Assigned task
Filter the material below down to the lines with the word "price" and give those lines.

Data excerpts
※

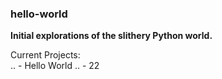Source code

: ### hello-world
**Initial explorations of the slithery Python world.**

Current Projects:	
.. - Hello World
.. - 22

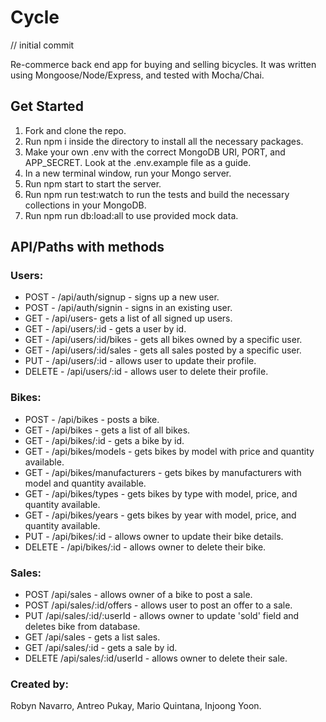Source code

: Cycle
=====

// initial commit

Re-commerce back end app for buying and selling bicycles. It was written using Mongoose/Node/Express, and tested with Mocha/Chai.

## Get Started
1. Fork and clone the repo.
1. Run npm i inside the directory to install all the necessary packages.
1. Make your own .env with the correct MongoDB URI, PORT, and APP_SECRET. Look at the .env.example file as a guide.
1. In a new terminal window, run your Mongo server.
1. Run npm start to start the server.
1. Run npm run test:watch to run the tests and build the necessary collections in your MongoDB.
1. Run npm run db:load:all to use provided mock data.

## API/Paths with methods
### Users:
* POST - /api/auth/signup - signs up a new user.
* POST - /api/auth/signin - signs in an existing user.
* GET - /api/users- gets a list of all signed up users.
* GET - /api/users/:id - gets a user by id.
* GET - /api/users/:id/bikes - gets all bikes owned by a specific user.
* GET - /api/users/:id/sales - gets all sales posted by a specific user.
* PUT - /api/users/:id - allows user to update their profile.
* DELETE - /api/users/:id - allows user to delete their profile.
### Bikes:
* POST - /api/bikes - posts a bike.
* GET - /api/bikes - gets a list of all bikes.
* GET - /api/bikes/:id - gets a bike by id.
* GET - /api/bikes/models - gets bikes by model with price and quantity available.
* GET - /api/bikes/manufacturers - gets bikes by manufacturers with model and quantity available.
* GET - /api/bikes/types - gets bikes by type with model, price, and quantity available.
* GET - /api/bikes/years - gets bikes by year with model, price, and quantity available.
* PUT - /api/bikes/:id - allows owner to update their bike details.
* DELETE - /api/bikes/:id - allows owner to delete their bike.
### Sales:
* POST /api/sales - allows owner of a bike to post a sale.
* POST /api/sales/:id/offers - allows user to post an offer to a sale.
* PUT /api/sales/:id/:userId - allows owner to update 'sold' field and deletes bike from database.
* GET /api/sales - gets a list sales.
* GET /api/sales/:id - gets a sale by id.
* DELETE /api/sales/:id/userId - allows owner to delete their sale.

### Created by:
Robyn Navarro, Antreo Pukay, Mario Quintana, Injoong Yoon.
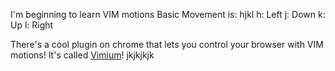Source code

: I'm beginning to learn VIM motions
Basic Movement is:
hjkl
h: Left
j: Down
k: Up
l: Right

There's a cool plugin on chrome that lets you control your browser with VIM motions! It's called [Vimium](https://github.com/philc/vimium)!
jkjkjkjk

※

Answer box
* GET - /api/bikes/models - gets bikes by model with price and quantity available.
* GET - /api/bikes/types - gets bikes by type with model, price, and quantity available.
* GET - /api/bikes/years - gets bikes by year with model, price, and quantity available.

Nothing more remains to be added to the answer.